Work instruction:
The answer must consist of every line in the data that contains "diversos".

Data excerpts:
━━━━━━━━

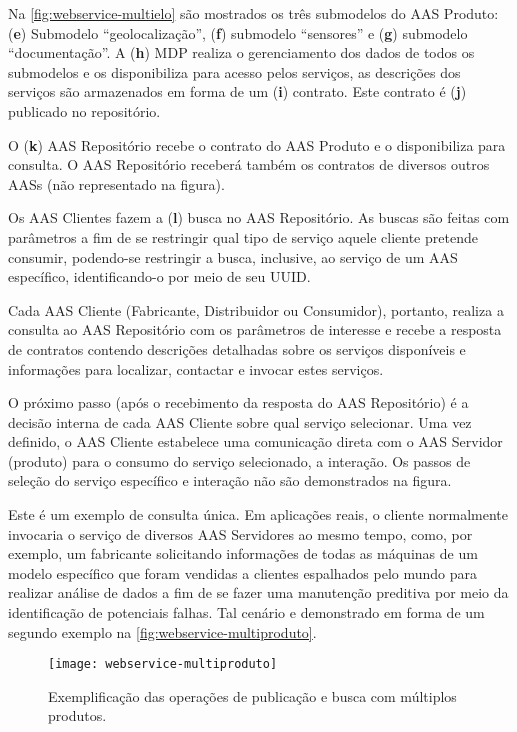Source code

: Na \autoref{fig:webservice-multielo} são mostrados os três submodelos do AAS Produto: (\textbf{e}) Submodelo ``geolocalização'', (\textbf{f}) submodelo ``sensores'' e (\textbf{g}) submodelo ``documentação''. A (\textbf{h}) MDP realiza o gerenciamento dos dados de todos os submodelos e os disponibiliza para acesso pelos serviços, as descrições dos serviços são armazenados em forma de um (\textbf{i}) contrato. Este contrato é (\textbf{j}) publicado no repositório.

O (\textbf{k}) AAS Repositório recebe o contrato do AAS Produto e o disponibiliza para consulta. O AAS Repositório receberá também os contratos de diversos outros AASs (não representado na figura).

Os AAS Clientes fazem a (\textbf{l}) busca no AAS Repositório. As buscas são feitas com parâmetros a fim de se restringir qual tipo de serviço aquele cliente pretende consumir, podendo-se restringir a busca, inclusive, ao serviço de um AAS específico, identificando-o por meio de seu UUID.

Cada AAS Cliente (Fabricante, Distribuidor ou Consumidor), portanto, realiza a consulta ao AAS Repositório com os parâmetros de interesse e recebe a resposta de contratos contendo descrições detalhadas sobre os serviços disponíveis e informações para localizar, contactar e invocar estes serviços.

O próximo passo (após o recebimento da resposta do AAS Repositório) é a decisão interna de cada AAS Cliente sobre qual serviço selecionar. Uma vez definido, o AAS Cliente estabelece uma comunicação direta com o AAS Servidor (produto) para o consumo do serviço selecionado, a interação. Os passos de seleção do serviço específico e interação não são demonstrados na figura.

Este é um exemplo de consulta única. Em aplicações reais, o cliente normalmente invocaria o serviço de diversos AAS Servidores ao mesmo tempo, como, por exemplo, um fabricante solicitando informações de todas as máquinas de um modelo específico que foram vendidas a clientes espalhados pelo mundo para realizar análise de dados a fim de se fazer uma manutenção preditiva por meio da identificação de potenciais falhas. Tal cenário e demonstrado em forma de um segundo exemplo na \autoref{fig:webservice-multiproduto}.

\begin{figure}[htb]
	\centering
	\texttt{[image: webservice-multiproduto]}
	\caption{Exemplificação das operações de publicação e busca com múltiplos produtos.}
	\label{fig:webservice-multiproduto}
\end{figure}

━━━━━━━━

Result of the exercise:
O (\textbf{k}) AAS Repositório recebe o contrato do AAS Produto e o disponibiliza para consulta. O AAS Repositório receberá também os contratos de diversos outros AASs (não representado na figura).
Este é um exemplo de consulta única. Em aplicações reais, o cliente normalmente invocaria o serviço de diversos AAS Servidores ao mesmo tempo, como, por exemplo, um fabricante solicitando informações de todas as máquinas de um modelo específico que foram vendidas a clientes espalhados pelo mundo para realizar análise de dados a fim de se fazer uma manutenção preditiva por meio da identificação de potenciais falhas. Tal cenário e demonstrado em forma de um segundo exemplo na \autoref{fig:webservice-multiproduto}.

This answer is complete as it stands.